Ahmadinejad, along with 67 attendees from 30 countries, took part in an international conference to review the Holocaust in Tehran in 2006 that questioned if the Holocaust existed.

 

"You see, I am the grandson of Holocaust survivors," Sherman said. "When I see my grandmother, I see the numbers on her arm. When I see my grandfather, I see the way he has blocked out the memories of events too painful and too gruesome to recall.  When I talk to my grandparents, as much as they try to shield me from knowing about the suffering they experienced, every so often, some of their pain slips into their voices." 

 

Sherman said he visited Yad Vashem so he knows the Holocaust happened and after visiting it he felt ashamed to eat because he saw that many people died during the Holocaust from starvation. 

 

"I felt ashamed to continue my summer experience, when so many of my cousins and uncles and aunts spent their waking hours being treated like animals," he said. "And I felt ashamed that I have not remembered these martyrs every day of my life, because six million members of my Jewish family were wiped out in six short years."

 

Sherman said Ahmadinejad hates Israel and wants to destroy it because it is such a strong ally with the United States.

 

"Ahmadinejad isn't bothered by the testimonies of hundreds, if not thousands, of survivors who testified about the atrocities they experienced," Sherman said. "His indifference and denial of these horrors that occurred only two generations ago is evil.

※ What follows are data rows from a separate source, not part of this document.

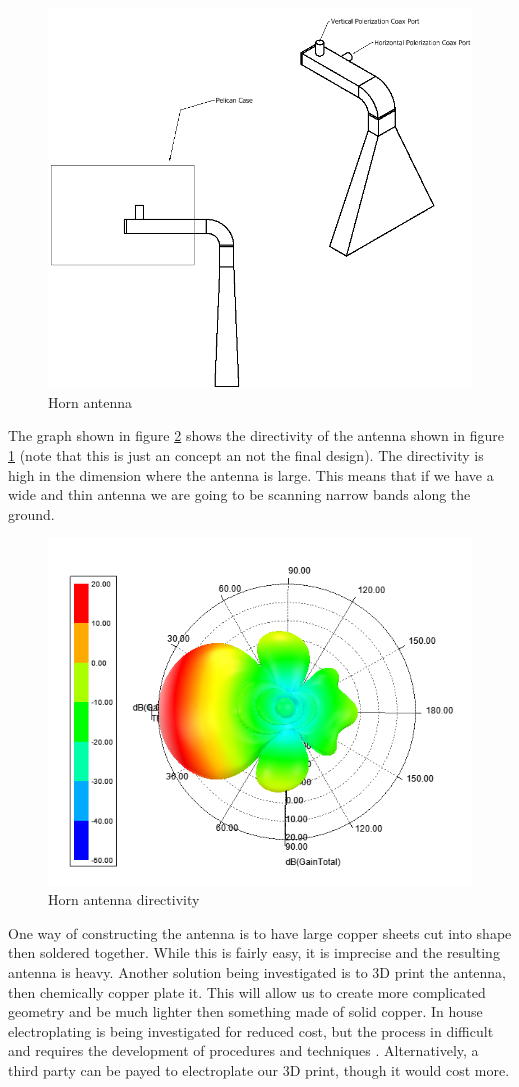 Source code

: \documentclass[12pt]{article}
\begin{document}
\begin{figure}
	\centering
	\includegraphics[width=0.5\linewidth]{Figures/rough_antenna.png}
	\caption{Horn antenna}
	\label{fig:antenna}
\end{figure}

The graph shown in figure \ref{fig:antenna_direction} shows the directivity of the antenna shown in figure \ref{fig:antenna} (note that this is just an concept an not the final design). The directivity is high in the dimension where the antenna is large. This means that if we have a wide and thin antenna we are going to be scanning narrow bands along the ground. 
\begin{figure}
	\centering
	\includegraphics[width=0.5\linewidth]{Figures/antenna_gain.png}
	\caption{Horn antenna directivity}
	\label{fig:antenna_direction}
\end{figure}
One way of constructing the antenna is to have large copper sheets cut into shape then soldered together. While this is fairly easy, it is imprecise and the resulting antenna is heavy. Another solution being investigated is to 3D print the antenna, then chemically copper plate it. This will allow us to create more complicated geometry and be much lighter then something made of solid copper. In house electroplating is being investigated for  reduced cost, but the process in difficult and requires the development of procedures and techniques \cite{bryancera2014}. Alternatively, a third party can be payed to electroplate our 3D print, though it would cost more.
\end{document}
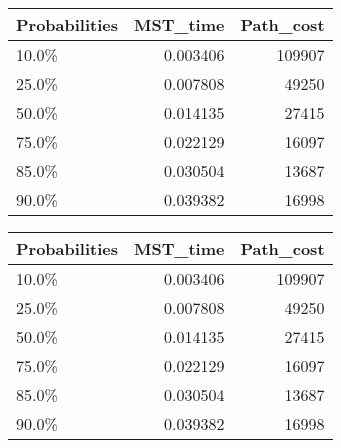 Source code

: \begin{tabular}{lrr}
\toprule
Probabilities &  MST\_time &  Path\_cost \\
\midrule
        10.0\% &  0.003406 &     109907 \\
        25.0\% &  0.007808 &      49250 \\
        50.0\% &  0.014135 &      27415 \\
        75.0\% &  0.022129 &      16097 \\
        85.0\% &  0.030504 &      13687 \\
        90.0\% &  0.039382 &      16998 \\
\bottomrule
\end{tabular}
\begin{tabular}{|l|r|r|}
\toprule \hline
Probabilities &  MST\_time &  Path\_cost \\ \hline

\midrule
        10.0\% &  0.003406 &     109907 \\ \hline

        25.0\% &  0.007808 &      49250 \\ \hline

        50.0\% &  0.014135 &      27415 \\ \hline

        75.0\% &  0.022129 &      16097 \\ \hline

        85.0\% &  0.030504 &      13687 \\ \hline

        90.0\% &  0.039382 &      16998 \\ \hline

\bottomrule
\end{tabular}
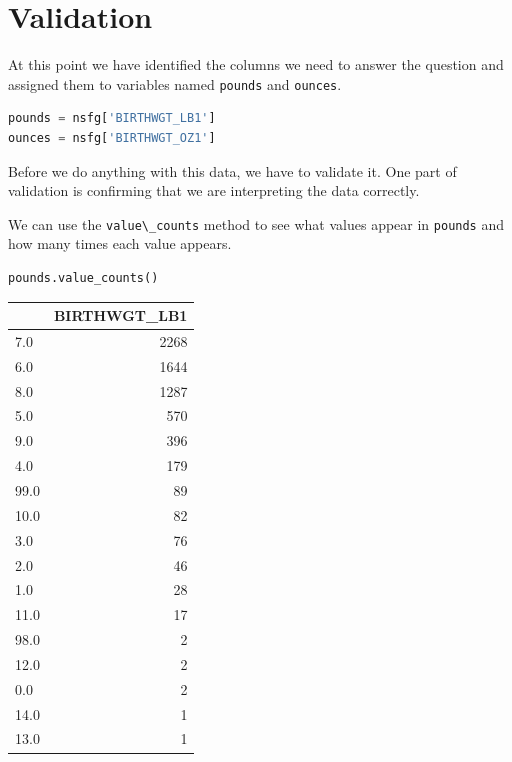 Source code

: \hypertarget{validation}{%
\section{Validation}\label{validation}}

At this point we have identified the columns we need to answer the
question and assigned them to variables named
\passthrough{\lstinline!pounds!} and \passthrough{\lstinline!ounces!}.

\begin{lstlisting}[language=Python,style=source]
pounds = nsfg['BIRTHWGT_LB1']
ounces = nsfg['BIRTHWGT_OZ1']
\end{lstlisting}

Before we do anything with this data, we have to validate it. One part
of validation is confirming that we are interpreting the data correctly.

We can use the \passthrough{\lstinline!value\_counts!} method to see
what values appear in \passthrough{\lstinline!pounds!} and how many
times each value appears.

\begin{lstlisting}[language=Python,style=source]
pounds.value_counts()
\end{lstlisting}

\begin{tabular}{lr}
\toprule
{} &  BIRTHWGT\_LB1 \\
\midrule
7.0  &          2268 \\
6.0  &          1644 \\
8.0  &          1287 \\
5.0  &           570 \\
9.0  &           396 \\
4.0  &           179 \\
99.0 &            89 \\
10.0 &            82 \\
3.0  &            76 \\
2.0  &            46 \\
1.0  &            28 \\
11.0 &            17 \\
98.0 &             2 \\
12.0 &             2 \\
0.0  &             2 \\
14.0 &             1 \\
13.0 &             1 \\
\bottomrule
\end{tabular}

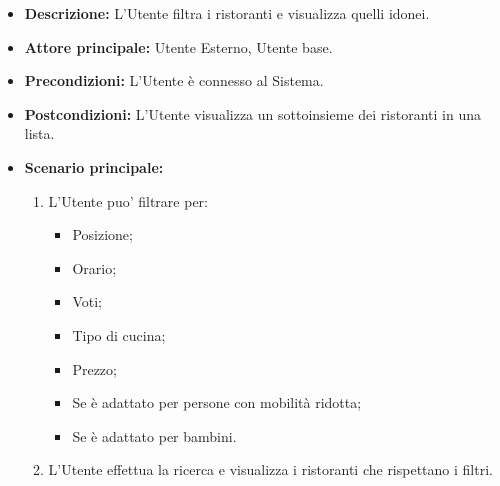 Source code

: \label{usecase:Filtro ristoranti}
    \begin{itemize}
    \item \textbf{Descrizione:} L'Utente filtra i ristoranti e visualizza quelli idonei.

    \item \textbf{Attore principale:} Utente Esterno, Utente base.

    \item \textbf{Precondizioni:} L'Utente è connesso al Sistema.

    \item \textbf{Postcondizioni:} L'Utente visualizza un sottoinsieme dei ristoranti in una lista.

    \item \textbf{Scenario principale:}
    \begin{enumerate}
        \item L'Utente puo' filtrare per:
        \begin{itemize}
            \item Posizione;
            \item Orario;
            \item Voti;
            \item Tipo di cucina;
            \item Prezzo;
            \item Se è adattato per persone con mobilità ridotta;
            \item Se è adattato per bambini.
        \end{itemize}
        \item L'Utente effettua la ricerca e visualizza i ristoranti che rispettano i filtri.
    \end{enumerate}
\end{itemize} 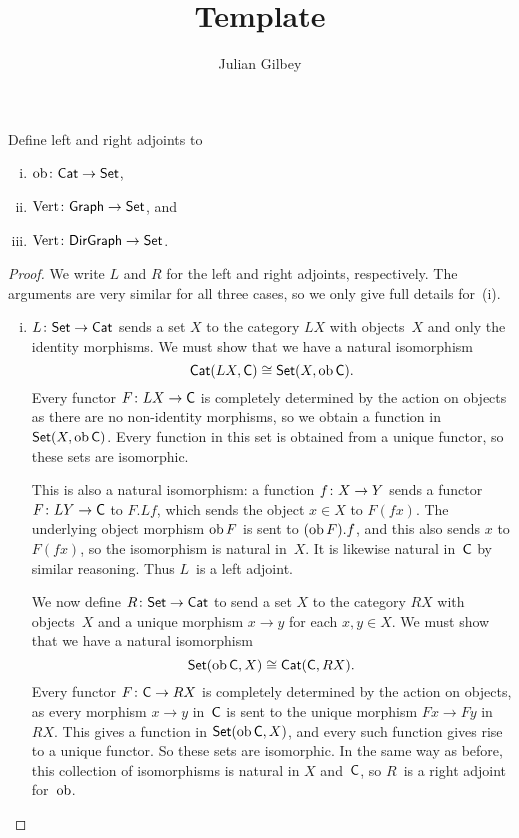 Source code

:\documentclass[../../solutions]{subfiles}
\title{Template}
\author{Julian Gilbey}
\begin{document}
\maketitle

\begin{exercise}
  Define left and right adjoints to
  \begin{enumerate}[(i)]
  \item ${\operatorname{ob}}\colon{\textsf{Cat}}\to{\textsf{Set}}$,
  \item ${\text{Vert}}\colon{\textsf{Graph}}\to{\textsf{Set}}$, and
  \item ${\text{Vert}}\colon{\textsf{DirGraph}}\to{\textsf{Set}}$.
  \end{enumerate}
\end{exercise}

\begin{proof}
  We write $L$ and $R$ for the left and right adjoints, respectively.
  The arguments are very similar for all three cases, so we only give
  full details for~(i).

  \begin{enumerate}[(i)]
  \item ${L}\colon{\textsf{Set}}\to{\textsf{Cat}}$ sends a set $X$ to the category $LX$
    with objects~$X$ and only the identity morphisms.  We must show
    that we have a natural isomorphism
    $$\textsf{Cat}(LX, \mathsf{C}) \cong \textsf{Set}(X, \operatorname{ob}\mathsf{C}).$$
    Every functor ${F}\colon{LX}\to{\mathsf{C}}$ is completely determined by the
    action on objects as there are no non-identity morphisms, so we
    obtain a function in $\textsf{Set}(X, \operatorname{ob}\mathsf{C})$.  Every function in this
    set is obtained from a unique functor, so these sets are
    isomorphic.

    This is also a natural isomorphism: a function ${f}\colon{X}\to{Y}$
    sends a functor ${F}\colon{LY}\to{\mathsf{C}}$ to $F.Lf$, which sends the
    object $x\in X$ to $F(fx)$.  The underlying object morphism
    $\operatorname{ob} F$ is sent to $(\operatorname{ob} F).f$, and this also sends $x$ to
    $F(fx)$, so the isomorphism is natural in~$X$.  It is likewise
    natural in~$\mathsf{C}$ by similar reasoning.  Thus $L$~is a left
    adjoint.

    We now define ${R}\colon{\textsf{Set}}\to{\textsf{Cat}}$ to send a set $X$ to the
    category $RX$ with objects~$X$ and a unique morphism $x\to y$ for
    each $x,y\in X$.  We must show that we have a natural isomorphism
    $$\textsf{Set}(\operatorname{ob}\mathsf{C}, X) \cong \textsf{Cat}(\mathsf{C}, RX).$$
    Every functor ${F}\colon{\mathsf{C}}\to{RX}$ is completely determined by the
    action on objects, as every morphism $x\to y$ in~$\mathsf{C}$ is sent to
    the unique morphism $Fx\to Fy$ in~$RX$.  This gives a function in
    $\textsf{Set}(\operatorname{ob}\mathsf{C}, X)$, and every such function gives rise to a unique
    functor.  So these sets are isomorphic.  In the same way as
    before, this collection of isomorphisms is natural in $X$
    and~$\mathsf{C}$, so $R$~is a right adjoint for~$\operatorname{ob}$.


\end{enumerate}
\end{proof}
\end{document}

Such a man does not deserve the opportunity to voice his hateful message in this land where we treasure human rights and civil rights. Inviting Ahmadinejad to address the U.N. or to discuss his opinions over dinner is akin to inviting Muammar Qaddafi, Idi Amin, or any other despot to your dinner table and listening to his opinions. 

 

"Scarily enough, though, the Mennonite Central Committee is doing just that -- again, after having done it in 2006 and last year. We are gathered outside of Ten Thousand Villages, a store owned by the Mennonite Central Committee, to protest the invitation the Committee and others extended to Ahmadinejad to engage in a dialogue over supper tonight."

 

Schreiber said since the first time the Mennonites hosted Ahmadinejad, he has had ideas of genocide and plans to destroy America and Israel.

 

"Each year he is given a dinner by the people that own Ten Thousand Villages," Schreiber said. "What point do intelligent people stop and think of what Ahmadinejad is really doing? We simply can not support Ahmadinejad or anyone like him."

 

Schreiber said the rally against Ahmadinejad in Manhattan that took place across the street from the Grand Hyatt Hotel where Ahmadinejad was staying drew an estimated 1,000 people.

 

"I think that considering that our entire Highland Park population is just 16,000, a tiny fraction of the audience that the N.Y. City rally drew from, the fact that we drew 15 percent of the audience that attended N.Y. City makes me especially proud and happy about our turnout," Schreiber said.

 

Michael Gordon and his son, Tzvi, of Highland Park said they were protesting    Ahmadinejad and the MCC because they felt such an evil man as Ahmadinejad doesn't deserve face-to-face meetings with those seeking peace.

 

"He is following in the footsteps of Hitler, but trying not to make the same errors," Rebecca Goldwaser, of East Brunswick, said. "The U.N. is a bunch of crooks."

 

Joel Paul, of Edison, said many people feel that Ahmadinejad is equivalent to Hitler. 

 

Marc Hanfling, of Edison, said Ahmadinejad is supplying weapons for insurgents in Iraq and needs to be taken seriously.

 

"Iran is the foremost sponsor of terrorism in the world," Hanfling said.